*Assignment*
Every line below that holds the string "step" should be copied out.

*Data supplied*
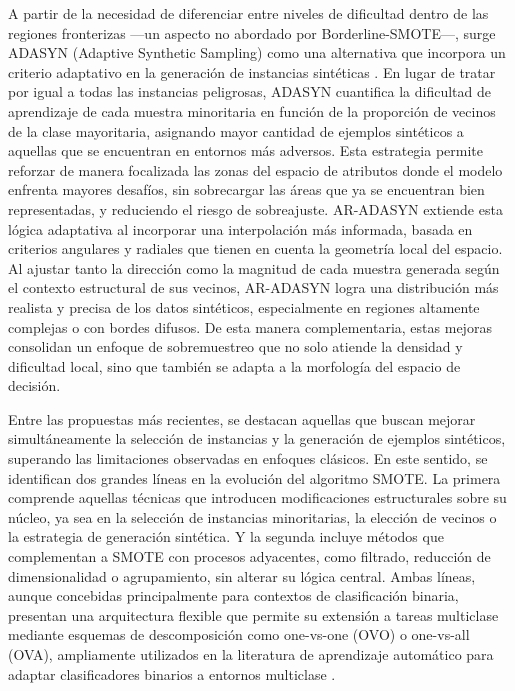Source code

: \documentclass[12pt,a4paper]{article}
\begin{document}
A partir de la necesidad de diferenciar entre niveles de dificultad dentro de las regiones fronterizas —un aspecto no abordado por Borderline-SMOTE—, surge ADASYN (Adaptive Synthetic Sampling) como una alternativa que incorpora un criterio adaptativo en la generación de instancias sintéticas \parencite{he2008adasyn}. En lugar de tratar por igual a todas las instancias peligrosas, ADASYN cuantifica la dificultad de aprendizaje de cada muestra minoritaria en función de la proporción de vecinos de la clase mayoritaria, asignando mayor cantidad de ejemplos sintéticos a aquellas que se encuentran en entornos más adversos. Esta estrategia permite reforzar de manera focalizada las zonas del espacio de atributos donde el modelo enfrenta mayores desafíos, sin sobrecargar las áreas que ya se encuentran bien representadas, y reduciendo el riesgo de sobreajuste. AR-ADASYN \parencite{park2024radius} extiende esta lógica adaptativa al incorporar una interpolación más informada, basada en criterios angulares y radiales que tienen en cuenta la geometría local del espacio. Al ajustar tanto la dirección como la magnitud de cada muestra generada según el contexto estructural de sus vecinos, AR-ADASYN logra una distribución más realista y precisa de los datos sintéticos, especialmente en regiones altamente complejas o con bordes difusos. De esta manera complementaria, estas mejoras consolidan un enfoque de sobremuestreo que no solo atiende la densidad y dificultad local, sino que también se adapta a la morfología del espacio de decisión.

Entre las propuestas más recientes, se destacan aquellas que buscan mejorar simultáneamente la selección de instancias y la generación de ejemplos sintéticos, superando las limitaciones observadas en enfoques clásicos. En este sentido, se identifican dos grandes líneas en la evolución del algoritmo SMOTE. La primera comprende aquellas técnicas que introducen modificaciones estructurales sobre su núcleo, ya sea en la selección de instancias minoritarias, la elección de vecinos o la estrategia de generación sintética. Y la segunda incluye métodos que complementan a SMOTE con procesos adyacentes, como filtrado, reducción de dimensionalidad o agrupamiento, sin alterar su lógica central. Ambas líneas, aunque concebidas principalmente para contextos de clasificación binaria, presentan una arquitectura flexible que permite su extensión a tareas multiclase mediante esquemas de descomposición como one-vs-one (OVO) o one-vs-all (OVA), ampliamente utilizados en la literatura de aprendizaje automático para adaptar clasificadores binarios a entornos multiclase \parencite{fernandez2018learning, nasaruddin2025smote}.
\end{document}
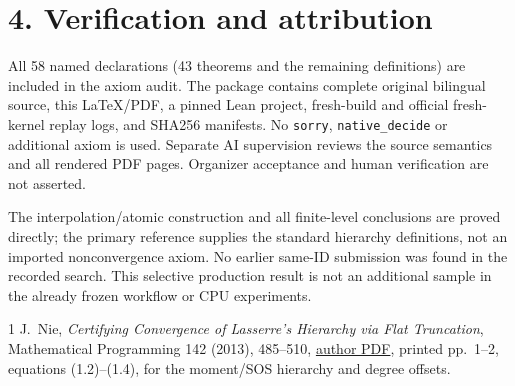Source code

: \documentclass[10pt]{article}
\begin{document}
\section*{4. Verification and attribution}
All 58 named declarations (43 theorems and the remaining definitions) are included in the axiom audit. The package contains complete original bilingual source, this LaTeX/PDF, a pinned Lean project, fresh-build and official fresh-kernel replay logs, and SHA256 manifests. No \texttt{sorry}, \texttt{native\_decide} or additional axiom is used. Separate AI supervision reviews the source semantics and all rendered PDF pages. Organizer acceptance and human verification are not asserted.

The interpolation/atomic construction and all finite-level conclusions are proved directly; the primary reference supplies the standard hierarchy definitions, not an imported nonconvergence axiom. No earlier same-ID submission was found in the recorded search. This selective production result is not an additional sample in the already frozen workflow or CPU experiments.
\begin{thebibliography}{1}
 J.~Nie, \emph{Certifying Convergence of Lasserre's Hierarchy via Flat Truncation}, Mathematical Programming 142 (2013), 485--510, \href{https://mathweb.ucsd.edu/~njw/PUBLICPAPERS/FlaTrn.pdf}{author PDF}, printed pp.~1--2, equations (1.2)--(1.4), for the moment/SOS hierarchy and degree offsets.
\end{thebibliography}
\end{document}
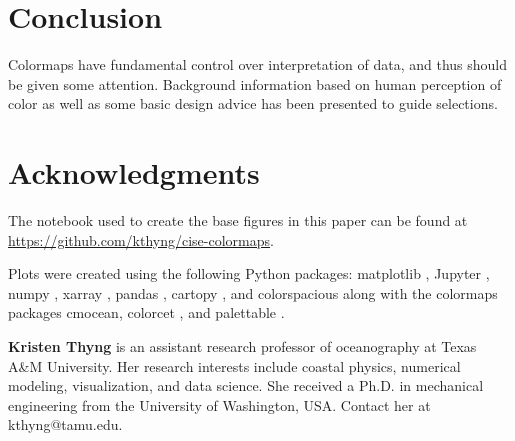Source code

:\documentclass[10pt,journal,compsoc]{IEEEtran}
\begin{document}
\section{Conclusion}

Colormaps have fundamental control over interpretation of data, and thus should be given some attention. Background information based on human perception of color as well as some basic design advice has been presented to guide selections.


\section{Acknowledgments}

The notebook used to create the base figures in this paper can be found at \url{https://github.com/kthyng/cise-colormaps}.

Plots were created using the following Python packages: matplotlib \citep{hunter2007matplotlib}, Jupyter \citep{kluyver2016jupyter}, numpy \citep{oliphant2006guide,walt2011numpy},
xarray \citep{hoyer2017xarray},
pandas \citep{mckinney-proc-scipy-2010}, cartopy \citep{Cartopy}, and colorspacious \citep{colorspacious} along with the colormaps packages cmocean, colorcet \citep{colorcet}, and palettable \citep{palettable}.






\bigskip

\textbf{Kristen Thyng} is an assistant research professor of oceanography at Texas A\&M University. Her research interests include coastal physics, numerical modeling, visualization, and data science. She received a Ph.D. in mechanical engineering from the University of Washington, USA. Contact her at kthyng@tamu.edu.
\end{document}
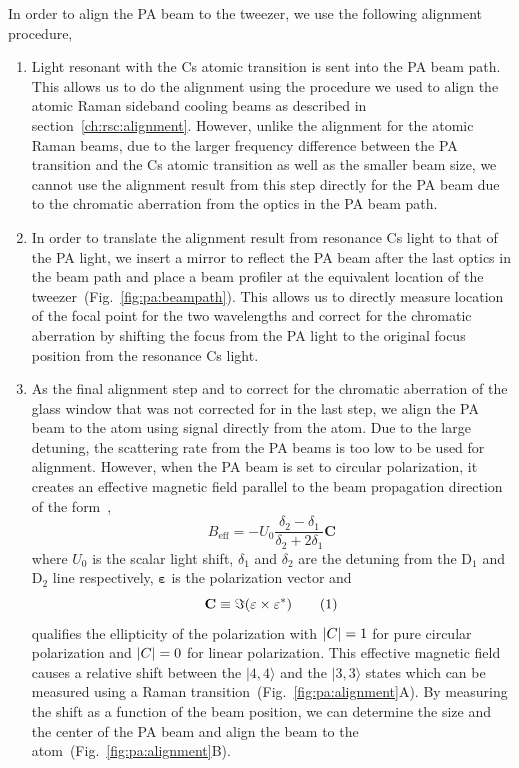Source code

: In order to align the PA beam to the tweezer, we use the following alignment procedure,
\begin{enumerate}
\item Light resonant with the Cs atomic transition is sent into the PA beam path.
  This allows us to do the alignment using the procedure we used to align the
  atomic Raman sideband cooling beams as described in section~\ref{ch:rsc:alignment}.
  However, unlike the alignment for the atomic Raman beams,
  due to the larger frequency difference between the PA transition and the Cs atomic
  transition as well as the smaller beam size,
  we cannot use the alignment result from this step directly for the PA beam
  due to the chromatic aberration from the optics in the PA beam path.
\item In order to translate the alignment result from resonance Cs light to that of the PA light,
  we insert a mirror to reflect the PA beam after the last optics in the beam path
  and place a beam profiler at the equivalent location of
  the tweezer~(Fig.~\ref{fig:pa:beampath}).
  This allows us to directly measure location of the focal point for the two wavelengths
  and correct for the chromatic aberration by shifting the focus from the PA light
  to the original focus position from the resonance Cs light.
\item As the final alignment step and to correct for the chromatic aberration of the
  glass window that was not corrected for in the last step,
  we align the PA beam to the atom using signal directly from the atom.
  Due to the large detuning, the scattering rate from the PA beams
  is too low to be used for alignment.
  However, when the PA beam is set to circular polarization, it creates an effective
  magnetic field parallel to the beam propagation direction
  of the form~\cite{thompson_coherence_2013},
  \[ B_{\mathrm{eff}}=-U_0\frac{\delta_2-\delta_1}{\delta_2+2\delta_1}\mathbf{C} \]
  where $U_0$ is the scalar light shift, $\delta_1$ and $\delta_2$ are the detuning from the
  $\mathrm{D}_1$ and $\mathrm{D}_2$ line respectively,
  $\mathbf{\varepsilon}$ is the polarization vector and
  \[\mathbf{C}\equiv\Im\paren{\mathbf{\varepsilon}\times\mathbf{\varepsilon}^*}
    \numberthis{eq:pa:beampath:def-c}\]
  qualifies the ellipticity of the polarization with
  ${\left|{C}\right|}=1$ for pure circular polarization and ${\left|{C}\right|}=0$ for linear polarization.
  This effective magnetic field causes a relative shift between the $|4,4\rangle$
  and the $|3,3\rangle$ states which can be measured using
  a Raman transition~(Fig.~\ref{fig:pa:alignment}A).
  By measuring the shift as a function of the beam position,
  we can determine the size and the center of the PA beam and align the beam to
  the atom~(Fig.~\ref{fig:pa:alignment}B).
\end{enumerate}

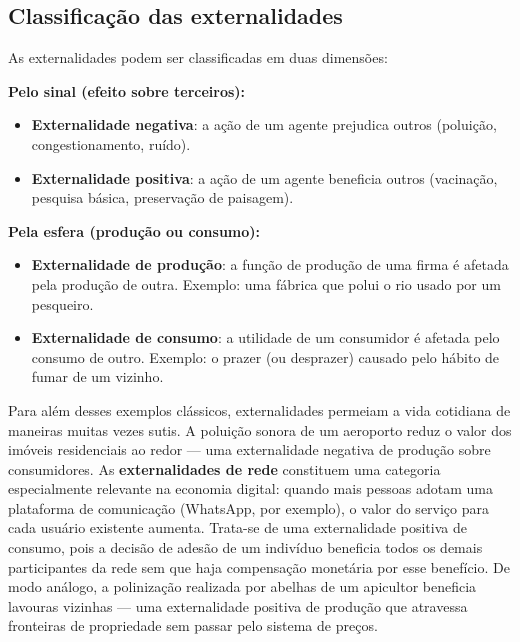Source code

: \documentclass[11pt,twoside,openright]{book}
\providecommand{\tightlist}{\setlength{\itemsep}{0pt}\setlength{\parskip}{0pt}}
\begin{document}
\subsection{Classificação das
externalidades}\label{classificauxe7uxe3o-das-externalidades}

As externalidades podem ser classificadas em duas dimensões:

\textbf{Pelo sinal (efeito sobre terceiros):}

\begin{itemize}
\tightlist
\item
  \textbf{Externalidade negativa}: a ação de um agente prejudica outros
  (poluição, congestionamento, ruído).
\item
  \textbf{Externalidade positiva}: a ação de um agente beneficia outros
  (vacinação, pesquisa básica, preservação de paisagem).
\end{itemize}

\textbf{Pela esfera (produção ou consumo):}

\begin{itemize}
\tightlist
\item
  \textbf{Externalidade de produção}: a função de produção de uma firma
  é afetada pela produção de outra. Exemplo: uma fábrica que polui o rio
  usado por um pesqueiro.
\item
  \textbf{Externalidade de consumo}: a utilidade de um consumidor é
  afetada pelo consumo de outro. Exemplo: o prazer (ou desprazer)
  causado pelo hábito de fumar de um vizinho.
\end{itemize}

Para além desses exemplos clássicos, externalidades permeiam a vida
cotidiana de maneiras muitas vezes sutis. A poluição sonora de um
aeroporto reduz o valor dos imóveis residenciais ao redor --- uma
externalidade negativa de produção sobre consumidores. As
\textbf{externalidades de rede} constituem uma categoria especialmente
relevante na economia digital: quando mais pessoas adotam uma plataforma
de comunicação (WhatsApp, por exemplo), o valor do serviço para cada
usuário existente aumenta. Trata-se de uma externalidade positiva de
consumo, pois a decisão de adesão de um indivíduo beneficia todos os
demais participantes da rede sem que haja compensação monetária por esse
benefício. De modo análogo, a polinização realizada por abelhas de um
apicultor beneficia lavouras vizinhas --- uma externalidade positiva de
produção que atravessa fronteiras de propriedade sem passar pelo sistema
de preços.
\end{document}

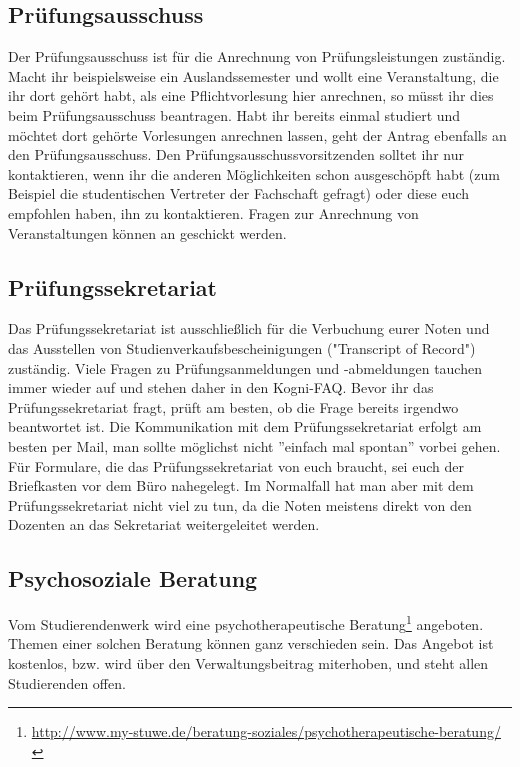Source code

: \subsection*{Prüfungsausschuss} 
Der Prüfungsausschuss ist für die Anrechnung von Prüfungsleistungen zuständig. Macht ihr beispielsweise ein Auslandssemester und wollt eine Veranstaltung, die ihr dort gehört habt, als eine Pflichtvorlesung hier anrechnen, so müsst ihr dies beim Prüfungsausschuss beantragen. Habt ihr bereits einmal studiert und möchtet dort gehörte Vorlesungen anrechnen lassen, geht der Antrag ebenfalls an den Prüfungsausschuss. Den Prüfungsausschussvorsitzenden solltet ihr nur kontaktieren, wenn ihr die anderen Möglichkeiten schon ausgeschöpft habt (zum Beispiel die studentischen Vertreter der Fachschaft gefragt) oder diese euch empfohlen haben, ihn zu kontaktieren. Fragen zur Anrechnung von Veranstaltungen können an  geschickt werden.

\subsection*{Prüfungssekretariat}
Das Prüfungssekretariat ist ausschließlich für die Verbuchung eurer Noten und das Ausstellen von Studienverkaufsbescheinigungen ("Transcript of Record") zuständig. Viele Fragen zu Prüfungsanmeldungen und -abmeldungen tauchen immer wieder auf und stehen daher in den Kogni-FAQ. Bevor ihr das Prüfungssekretariat fragt, prüft am besten, ob die Frage bereits irgendwo beantwortet ist. Die Kommunikation mit dem Prüfungssekretariat erfolgt am besten per Mail, man sollte möglichst nicht ''einfach mal spontan'' vorbei gehen.\\
Für Formulare, die das Prüfungssekretariat von euch braucht, sei euch der Briefkasten vor dem Büro nahegelegt. Im Normalfall hat man aber mit dem Prüfungssekretariat nicht viel zu tun, da die Noten meistens direkt von den Dozenten an das Sekretariat weitergeleitet werden. 

\subsection*{Psychosoziale Beratung}
Vom Studierendenwerk wird eine psychotherapeutische Beratung\footnote{\url{http://www.my-stuwe.de/beratung-soziales/psychotherapeutische-beratung/}} angeboten. Themen einer solchen Beratung können ganz verschieden sein. Das Angebot ist kostenlos, bzw. wird über den Verwaltungsbeitrag miterhoben, und steht allen Studierenden offen.	%

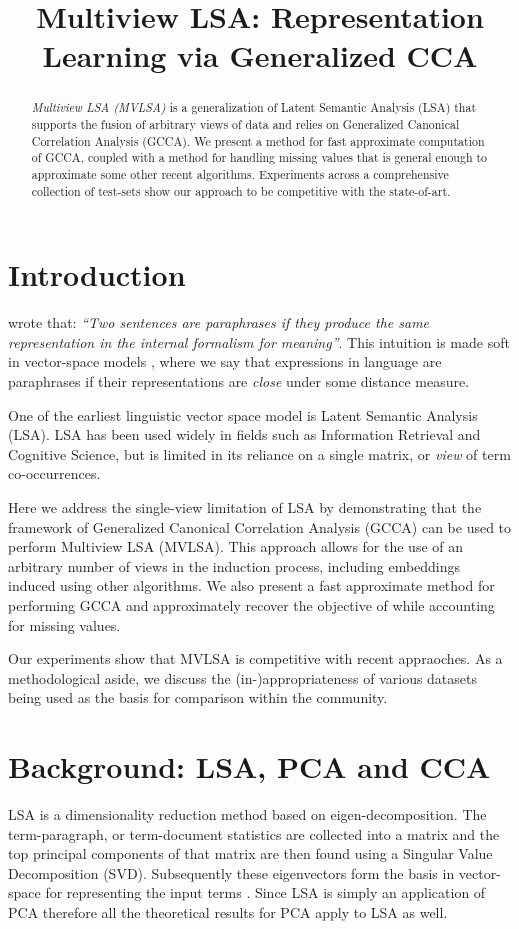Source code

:\documentclass[11pt]{article}
\title{Multiview LSA: Representation Learning via Generalized CCA}
\date{}
\begin{document}
\maketitle
\begin{abstract}
  \emph{Multiview LSA (MVLSA)} is a generalization of Latent Semantic Analysis (LSA) that supports the 
  fusion of arbitrary views of data and relies on Generalized Canonical Correlation
  Analysis (GCCA). We present a method
  for fast approximate computation of GCCA, coupled with a method
  for handling missing values that is general enough to approximate
  some other recent algorithms. Experiments  across a comprehensive
  collection of test-sets show our approach to be competitive with the
  state-of-art.   
\end{abstract}

\section{Introduction}
 wrote that: \emph{``Two sentences
  are paraphrases if they produce the same representation in the
  internal formalism for meaning''}.  This intuition is made soft in
vector-space models \cite{turney2010frequency}, where we say that
expressions in language are paraphrases if
their representations are \emph{close} under some distance measure.

One of the earliest linguistic vector space model is Latent
Semantic Analysis (LSA).  LSA has been used widely in fields such
as Information Retrieval and Cognitive Science, but is limited in its
reliance on a single matrix, or \emph{view} of term co-occurrences.

Here we address the single-view limitation of LSA by demonstrating
that the framework of Generalized Canonical Correlation Analysis
(GCCA) can be used to perform Multiview LSA (MVLSA). This
approach allows for the use of an arbitrary number of views in the
induction process, including embeddings
induced using other algorithms. We also present a fast approximate method
for performing GCCA and approximately recover the objective of
\cite{pennington2014glove} while accounting for missing values.

Our experiments show that MVLSA is competitive with recent appraoches.
As a methodological aside, we discuss the (in-)appropriateness of
various datasets being used as the basis for comparison within the community.

\section{Background: LSA, PCA and CCA}
LSA is a dimensionality reduction method based on
eigen-decomposition. The term-paragraph, or term-document 
statistics are collected into a matrix and the top
principal components of that matrix are then found using a Singular
Value Decomposition (SVD). Subsequently these eigenvectors form 
the basis in vector-space for representing the input terms
\cite{landauer1997solution}. Since LSA is simply an application of PCA
therefore all the theoretical results for PCA apply to LSA as well.
\end{document}
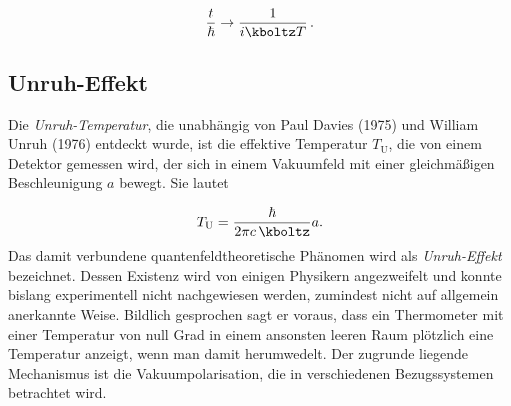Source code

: \begin{equation*}
  \frac{t}{\hbar} \rightarrow \frac{1}{i \kboltz T}\,.
\end{equation*}


\subsection*{Unruh-Effekt}

Die \emph{Unruh-Temperatur}, die unabhängig von Paul Davies (1975) und William Unruh (1976) entdeckt wurde, ist die effektive Temperatur $T_{\text{U}}$, die von einem Detektor gemessen wird, der sich in einem Vakuumfeld mit einer gleichmäßigen Beschleunigung $a$ bewegt. Sie lautet

\begin{equation*}\label{eq:Unruh}
  T_{\text{U}}=\frac{\hbar}{2 \pi c\, \kboltz} a.
\end{equation*}
%
Das damit verbundene quantenfeldtheoretische Phänomen wird als \emph{Unruh-Effekt} bezeichnet. Dessen Existenz wird von einigen Physikern angezweifelt und konnte bislang experimentell nicht nachgewiesen werden, zumindest nicht auf allgemein anerkannte Weise. Bildlich gesprochen sagt er voraus, dass ein Thermometer mit einer Temperatur von null Grad in einem ansonsten leeren Raum plötzlich eine Temperatur anzeigt, wenn man damit herumwedelt. Der zugrunde liegende Mechanismus ist die Vakuumpolarisation, die in verschiedenen Bezugssystemen betrachtet wird.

*Your solution*
  we cannot use the alignment result from this step directly for the PA beam
\item As the final alignment step and to correct for the chromatic aberration of the
  glass window that was not corrected for in the last step,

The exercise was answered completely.